Karl Grandin (Center for History of Science, The Royal Swedish Academy of Sciences, Stockholm), “The Cold War and the 1964 Nobel Prize in Physics”

The Cold War period did not consist solely of two opposing blocs and their nuclear arms race; it also included a “Third World” and a small number of neutral countries positioned between the superpowers. Among these was Sweden, which pursued a policy of non-alignment and neutrality and developed what came to be known as the Swedish Middle Way. Whether neutral politics were compatible with an assumed scientific objectivity was occasionally debated and sometimes asserted.

As the home of the Nobel Prizes in the sciences, one may ask whether Sweden’s neutrality served as a resource for the successful administration of the Nobel Prizes. This paper examines the Nobel Prize in Physics in 1964, which was shared by the American physicist Charles H. Townes and the Soviet physicists Nikolay Basov and Alexander Prokhorov for “fundamental work in the field of quantum electronics, which has led to the construction of oscillators and amplifiers based on the maser–laser principle.”

The talk will explore how this decision came about and to what extent political interpretations of the award emerged at the height of the Cold War.

Karl Grandin
Karl Grandin, Center for History of Science, The Royal Swedish Academy of Sciences, Stockholm.

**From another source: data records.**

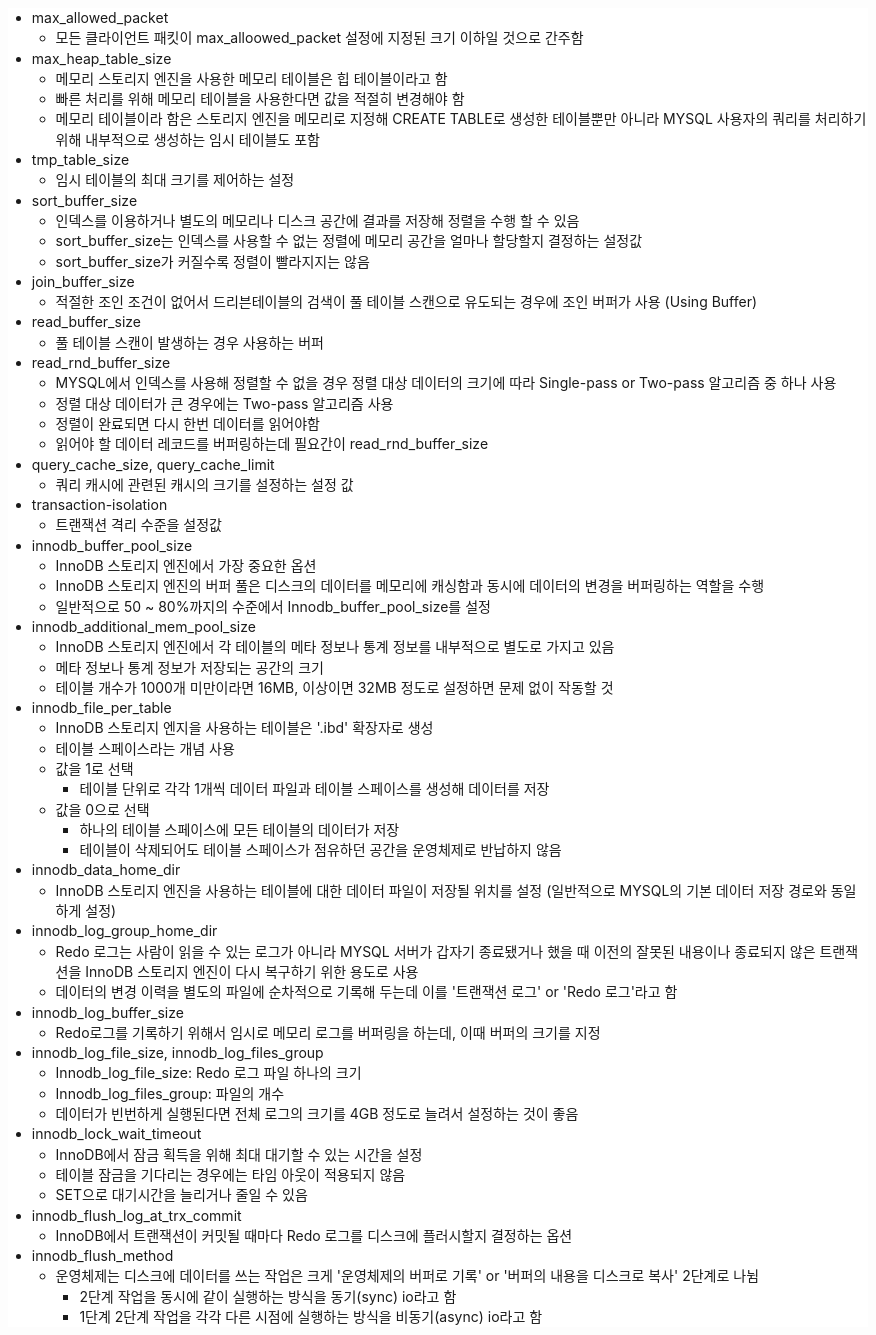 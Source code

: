 - max_allowed_packet
    - 모든 클라이언트 패킷이 max_alloowed_packet 설정에 지정된 크기 이하일 것으로 간주함
- max_heap_table_size
    - 메모리 스토리지 엔진을 사용한 메모리 테이블은 힙 테이블이라고 함
    - 빠른 처리를 위해 메모리 테이블을 사용한다면 값을 적절히 변경해야 함
    - 메모리 테이블이라 함은 스토리지 엔진을 메모리로 지정해 CREATE TABLE로 생성한 테이블뿐만 아니라 MYSQL 사용자의 쿼리를 처리하기 위해 내부적으로 생성하는 임시 테이블도 포함
- tmp_table_size
    - 임시 테이블의 최대 크기를 제어하는 설정
- sort_buffer_size
    - 인덱스를 이용하거나 별도의 메모리나 디스크 공간에 결과를 저장해 정렬을 수행 할 수 있음
    - sort_buffer_size는 인덱스를 사용할 수 없는 정렬에 메모리 공간을 얼마나 할당할지 결정하는 설정값
    - sort_buffer_size가 커질수록 정렬이 빨라지지는 않음
- join_buffer_size
    - 적절한 조인 조건이 없어서 드리븐테이블의 검색이 풀 테이블 스캔으로 유도되는 경우에 조인 버퍼가 사용 (Using Buffer)
- read_buffer_size
    - 풀 테이블 스캔이 발생하는 경우 사용하는 버퍼
- read_rnd_buffer_size
    - MYSQL에서 인덱스를 사용해 정렬할 수 없을 경우 정렬 대상 데이터의 크기에 따라 Single-pass or Two-pass 알고리즘 중 하나 사용
    - 정렬 대상 데이터가 큰 경우에는 Two-pass 알고리즘 사용
    - 정렬이 완료되면 다시 한번 데이터를 읽어야함
    - 읽어야 할 데이터 레코드를 버퍼링하는데 필요간이 read_rnd_buffer_size
- query_cache_size, query_cache_limit
    - 쿼리 캐시에 관련된 캐시의 크기를 설정하는 설정 값
- transaction-isolation
    - 트랜잭션 격리 수준을 설정값
- innodb_buffer_pool_size
    - InnoDB 스토리지 엔진에서 가장 중요한 옵션
    - InnoDB 스토리지 엔진의 버퍼 풀은 디스크의 데이터를 메모리에 캐싱함과 동시에 데이터의 변경을 버퍼링하는 역할을 수행
    - 일반적으로 50 ~ 80%까지의 수준에서 Innodb_buffer_pool_size를 설정
- innodb_additional_mem_pool_size
    - InnoDB 스토리지 엔진에서 각 테이블의 메타 정보나 통계 정보를 내부적으로 별도로 가지고 있음
    - 메타 정보나 통계 정보가 저장되는 공간의 크기
    - 테이블 개수가 1000개 미만이라면 16MB, 이상이면 32MB 정도로 설정하면 문제 없이 작동할 것
- innodb_file_per_table
    - InnoDB 스토리지 엔지을 사용하는 테이블은 '.ibd' 확장자로 생성
    - 테이블 스페이스라는 개념 사용
    - 값을 1로 선택
        - 테이블 단위로 각각 1개씩 데이터 파일과 테이블 스페이스를 생성해 데이터를 저장
    - 값을 0으로 선택
        - 하나의 테이블 스페이스에 모든 테이블의 데이터가 저장
        - 테이블이 삭제되어도 테이블 스페이스가 점유하던 공간을 운영체제로 반납하지 않음
- innodb_data_home_dir
    - InnoDB 스토리지 엔진을 사용하는 테이블에 대한 데이터 파일이 저장될 위치를 설정 (일반적으로 MYSQL의 기본 데이터 저장 경로와 동일하게 설정)
- innodb_log_group_home_dir
    - Redo 로그는 사람이 읽을 수 있는 로그가 아니라 MYSQL 서버가 갑자기 종료됐거나 했을 때 이전의 잘못된 내용이나 종료되지 않은 트랜잭션을 InnoDB 스토리지 엔진이 다시 복구하기 위한 용도로 사용
    - 데이터의 변경 이력을 별도의 파일에 순차적으로 기록해 두는데 이를 '트랜잭션 로그' or 'Redo 로그'라고 함
- innodb_log_buffer_size
    - Redo로그를 기록하기 위해서 임시로 메모리 로그를 버퍼링을 하는데, 이때 버퍼의 크기를 지정
- innodb_log_file_size, innodb_log_files_group
    - Innodb_log_file_size: Redo 로그 파일 하나의 크기
    - Innodb_log_files_group: 파일의 개수
    - 데이터가 빈번하게 실행된다면 전체 로그의 크기를 4GB 정도로 늘려서 설정하는 것이 좋음
- innodb_lock_wait_timeout
    - InnoDB에서 잠금 획득을 위해 최대 대기할 수 있는 시간을 설정
    - 테이블 잠금을 기다리는 경우에는 타임 아웃이 적용되지 않음
    - SET으로 대기시간을 늘리거나 줄일 수 있음
- innodb_flush_log_at_trx_commit
    - InnoDB에서 트랜잭션이 커밋될 때마다 Redo 로그를 디스크에 플러시할지 결정하는 옵션
- innodb_flush_method
    - 운영체제는 디스크에 데이터를 쓰는 작업은 크게 '운영체제의 버퍼로 기록' or '버퍼의 내용을 디스크로 복사' 2단계로 나뉨
        - 2단계 작업을 동시에 같이 실행하는 방식을 동기(sync) io라고 함
        - 1단계 2단계 작업을 각각 다른 시점에 실행하는 방식을 비동기(async) io라고 함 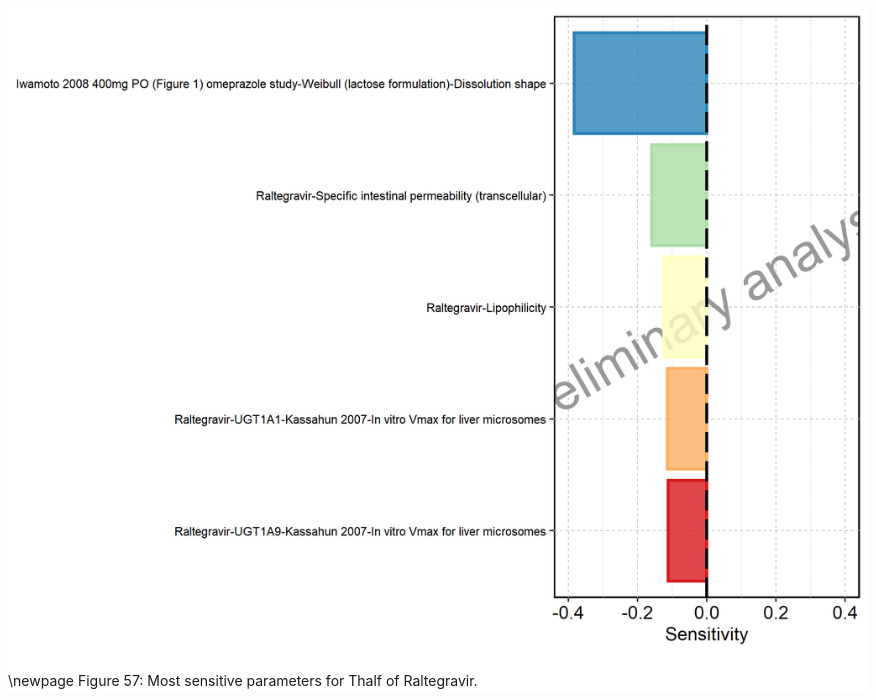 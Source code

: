 ![](Sensitivity/Raltegravir%20400mg%20(lactose%20formulation)-MRT-Plasma%20(Peripheral%20Venous%20Blood).png)


\newpage
Figure 57: Most sensitive parameters for Thalf of Raltegravir.

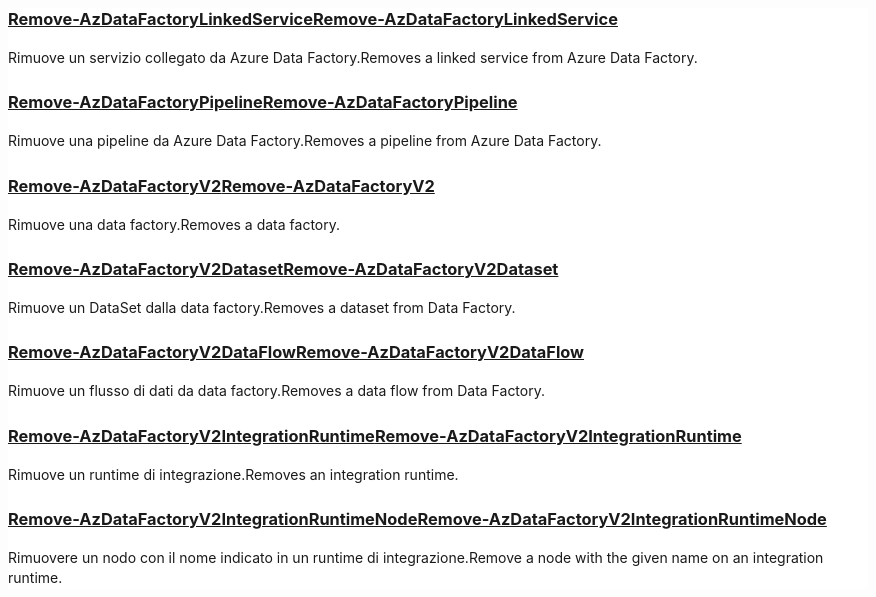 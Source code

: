 ### [<span data-ttu-id="d9b5c-191">Remove-AzDataFactoryLinkedService</span><span class="sxs-lookup"><span data-stu-id="d9b5c-191">Remove-AzDataFactoryLinkedService</span></span>](Remove-AzDataFactoryLinkedService.md)
<span data-ttu-id="d9b5c-192">Rimuove un servizio collegato da Azure Data Factory.</span><span class="sxs-lookup"><span data-stu-id="d9b5c-192">Removes a linked service from Azure Data Factory.</span></span>

### [<span data-ttu-id="d9b5c-193">Remove-AzDataFactoryPipeline</span><span class="sxs-lookup"><span data-stu-id="d9b5c-193">Remove-AzDataFactoryPipeline</span></span>](Remove-AzDataFactoryPipeline.md)
<span data-ttu-id="d9b5c-194">Rimuove una pipeline da Azure Data Factory.</span><span class="sxs-lookup"><span data-stu-id="d9b5c-194">Removes a pipeline from Azure Data Factory.</span></span>

### [<span data-ttu-id="d9b5c-195">Remove-AzDataFactoryV2</span><span class="sxs-lookup"><span data-stu-id="d9b5c-195">Remove-AzDataFactoryV2</span></span>](Remove-AzDataFactoryV2.md)
<span data-ttu-id="d9b5c-196">Rimuove una data factory.</span><span class="sxs-lookup"><span data-stu-id="d9b5c-196">Removes a data factory.</span></span>

### [<span data-ttu-id="d9b5c-197">Remove-AzDataFactoryV2Dataset</span><span class="sxs-lookup"><span data-stu-id="d9b5c-197">Remove-AzDataFactoryV2Dataset</span></span>](Remove-AzDataFactoryV2Dataset.md)
<span data-ttu-id="d9b5c-198">Rimuove un DataSet dalla data factory.</span><span class="sxs-lookup"><span data-stu-id="d9b5c-198">Removes a dataset from Data Factory.</span></span>

### [<span data-ttu-id="d9b5c-199">Remove-AzDataFactoryV2DataFlow</span><span class="sxs-lookup"><span data-stu-id="d9b5c-199">Remove-AzDataFactoryV2DataFlow</span></span>](Remove-AzDataFactoryV2DataFlow.md)
<span data-ttu-id="d9b5c-200">Rimuove un flusso di dati da data factory.</span><span class="sxs-lookup"><span data-stu-id="d9b5c-200">Removes a data flow from Data Factory.</span></span>

### [<span data-ttu-id="d9b5c-201">Remove-AzDataFactoryV2IntegrationRuntime</span><span class="sxs-lookup"><span data-stu-id="d9b5c-201">Remove-AzDataFactoryV2IntegrationRuntime</span></span>](Remove-AzDataFactoryV2IntegrationRuntime.md)
<span data-ttu-id="d9b5c-202">Rimuove un runtime di integrazione.</span><span class="sxs-lookup"><span data-stu-id="d9b5c-202">Removes an integration runtime.</span></span>

### [<span data-ttu-id="d9b5c-203">Remove-AzDataFactoryV2IntegrationRuntimeNode</span><span class="sxs-lookup"><span data-stu-id="d9b5c-203">Remove-AzDataFactoryV2IntegrationRuntimeNode</span></span>](Remove-AzDataFactoryV2IntegrationRuntimeNode.md)
<span data-ttu-id="d9b5c-204">Rimuovere un nodo con il nome indicato in un runtime di integrazione.</span><span class="sxs-lookup"><span data-stu-id="d9b5c-204">Remove a node with the given name on an integration runtime.</span></span>
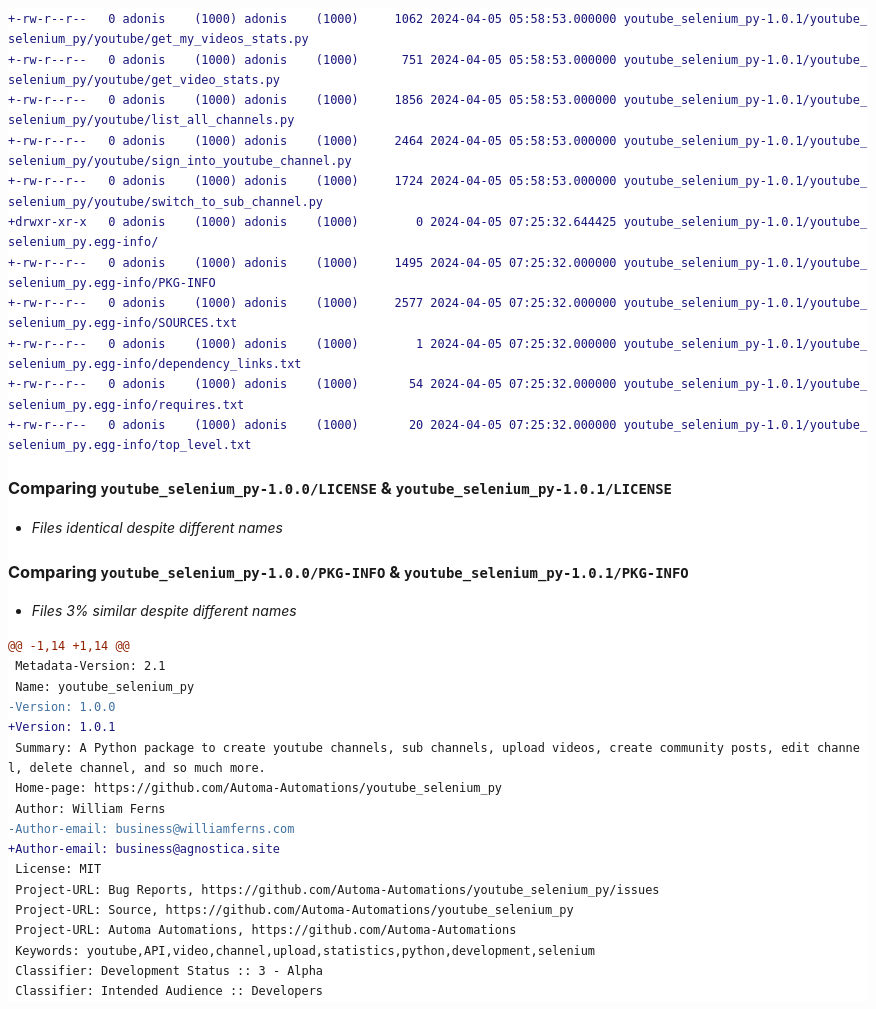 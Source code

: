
 ```diff
+-rw-r--r--   0 adonis    (1000) adonis    (1000)     1062 2024-04-05 05:58:53.000000 youtube_selenium_py-1.0.1/youtube_selenium_py/youtube/get_my_videos_stats.py
+-rw-r--r--   0 adonis    (1000) adonis    (1000)      751 2024-04-05 05:58:53.000000 youtube_selenium_py-1.0.1/youtube_selenium_py/youtube/get_video_stats.py
+-rw-r--r--   0 adonis    (1000) adonis    (1000)     1856 2024-04-05 05:58:53.000000 youtube_selenium_py-1.0.1/youtube_selenium_py/youtube/list_all_channels.py
+-rw-r--r--   0 adonis    (1000) adonis    (1000)     2464 2024-04-05 05:58:53.000000 youtube_selenium_py-1.0.1/youtube_selenium_py/youtube/sign_into_youtube_channel.py
+-rw-r--r--   0 adonis    (1000) adonis    (1000)     1724 2024-04-05 05:58:53.000000 youtube_selenium_py-1.0.1/youtube_selenium_py/youtube/switch_to_sub_channel.py
+drwxr-xr-x   0 adonis    (1000) adonis    (1000)        0 2024-04-05 07:25:32.644425 youtube_selenium_py-1.0.1/youtube_selenium_py.egg-info/
+-rw-r--r--   0 adonis    (1000) adonis    (1000)     1495 2024-04-05 07:25:32.000000 youtube_selenium_py-1.0.1/youtube_selenium_py.egg-info/PKG-INFO
+-rw-r--r--   0 adonis    (1000) adonis    (1000)     2577 2024-04-05 07:25:32.000000 youtube_selenium_py-1.0.1/youtube_selenium_py.egg-info/SOURCES.txt
+-rw-r--r--   0 adonis    (1000) adonis    (1000)        1 2024-04-05 07:25:32.000000 youtube_selenium_py-1.0.1/youtube_selenium_py.egg-info/dependency_links.txt
+-rw-r--r--   0 adonis    (1000) adonis    (1000)       54 2024-04-05 07:25:32.000000 youtube_selenium_py-1.0.1/youtube_selenium_py.egg-info/requires.txt
+-rw-r--r--   0 adonis    (1000) adonis    (1000)       20 2024-04-05 07:25:32.000000 youtube_selenium_py-1.0.1/youtube_selenium_py.egg-info/top_level.txt
```

### Comparing `youtube_selenium_py-1.0.0/LICENSE` & `youtube_selenium_py-1.0.1/LICENSE`

 * *Files identical despite different names*

### Comparing `youtube_selenium_py-1.0.0/PKG-INFO` & `youtube_selenium_py-1.0.1/PKG-INFO`

 * *Files 3% similar despite different names*

```diff
@@ -1,14 +1,14 @@
 Metadata-Version: 2.1
 Name: youtube_selenium_py
-Version: 1.0.0
+Version: 1.0.1
 Summary: A Python package to create youtube channels, sub channels, upload videos, create community posts, edit channel, delete channel, and so much more.
 Home-page: https://github.com/Automa-Automations/youtube_selenium_py
 Author: William Ferns
-Author-email: business@williamferns.com
+Author-email: business@agnostica.site
 License: MIT
 Project-URL: Bug Reports, https://github.com/Automa-Automations/youtube_selenium_py/issues
 Project-URL: Source, https://github.com/Automa-Automations/youtube_selenium_py
 Project-URL: Automa Automations, https://github.com/Automa-Automations
 Keywords: youtube,API,video,channel,upload,statistics,python,development,selenium
 Classifier: Development Status :: 3 - Alpha
 Classifier: Intended Audience :: Developers
```
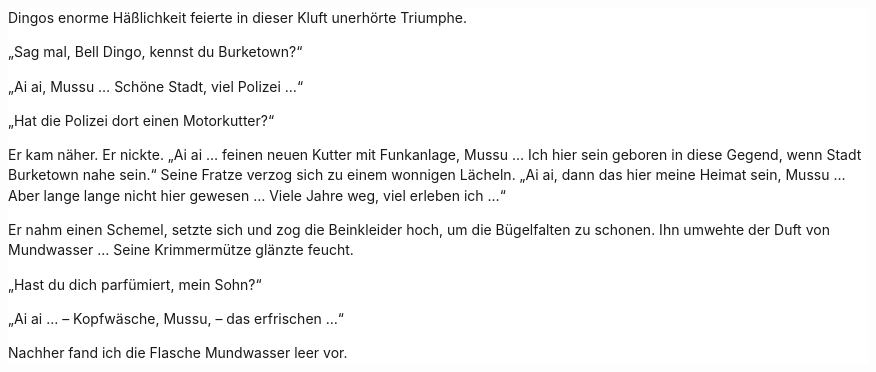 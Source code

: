 Dingos enorme Häßlichkeit feierte in dieser Kluft unerhörte Triumphe.

„Sag mal, Bell Dingo, kennst du Burketown?“

„Ai ai, Mussu … Schöne Stadt, viel Polizei …“

„Hat die Polizei dort einen Motorkutter?“

Er kam näher. Er nickte. „Ai ai … feinen neuen Kutter mit Funkanlage, Mussu …
Ich hier sein geboren in diese Gegend, wenn Stadt Burketown nahe sein.“ Seine
Fratze verzog sich zu einem wonnigen Lächeln. „Ai ai, dann das hier meine
Heimat sein, Mussu … Aber lange lange nicht hier gewesen … Viele Jahre weg,
viel erleben ich …“

Er nahm einen Schemel, setzte sich und zog die Beinkleider hoch, um die
Bügelfalten zu schonen. Ihn umwehte der Duft von Mundwasser … Seine
Krimmermütze glänzte feucht.

„Hast du dich parfümiert, mein Sohn?“

„Ai ai … – Kopfwäsche, Mussu, – das erfrischen …“

Nachher fand ich die Flasche Mundwasser leer vor.


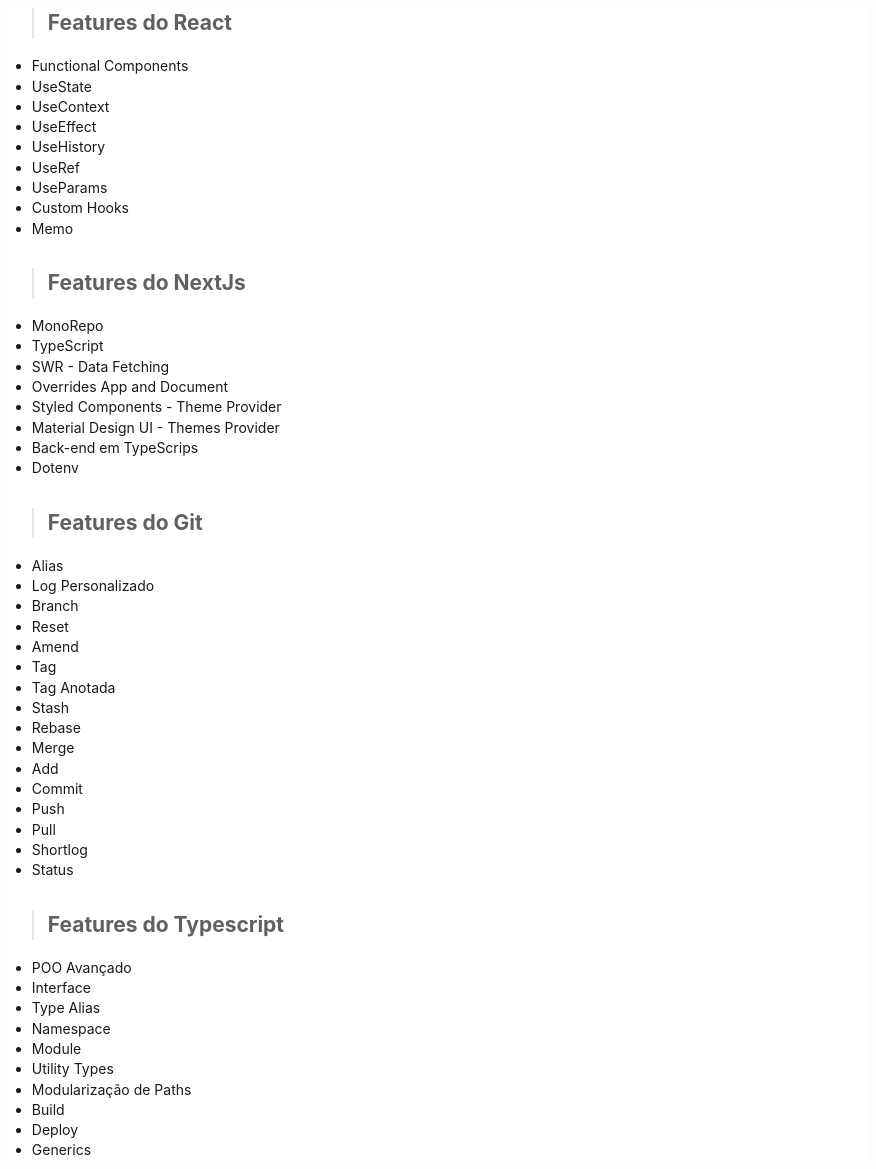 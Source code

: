 > ## Features do React

* Functional Components
* UseState
* UseContext
* UseEffect
* UseHistory
* UseRef
* UseParams
* Custom Hooks
* Memo


> ## Features do NextJs

* MonoRepo 
* TypeScript
* SWR - Data Fetching
* Overrides App and Document
* Styled Components - Theme Provider
* Material Design UI - Themes Provider
* Back-end em TypeScrips
* Dotenv

> ## Features do Git

* Alias
* Log Personalizado
* Branch
* Reset
* Amend
* Tag
* Tag Anotada
* Stash
* Rebase
* Merge
* Add
* Commit
* Push
* Pull
* Shortlog
* Status


> ## Features do Typescript

* POO Avançado
* Interface
* Type Alias
* Namespace
* Module
* Utility Types
* Modularização de Paths
* Build
* Deploy
* Generics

Karl Grandin is Director of and Professor at the Center for History of Science at the Royal Swedish Academy of Sciences in Stockholm. He holds a MSc in engineering physics and a PhD in history of science and ideas from Uppsala University. His research mainly deals with the history of modern physics. He is on the Scientific Advisory Board for the Niels Bohr Archive and the Centro Ricerche Enrico Fermi, and since 2017 he chairs the History of Physics Group of the European Physical Society and from 2019 the Historic Sites committee of the European Physical Society. He is the editor of the Nobel Foundation yearbook since 2006. Since 2011 he is entrusted with the Nobel Diplomas and Nobel Medals during the awarding ceremony in Stockholm.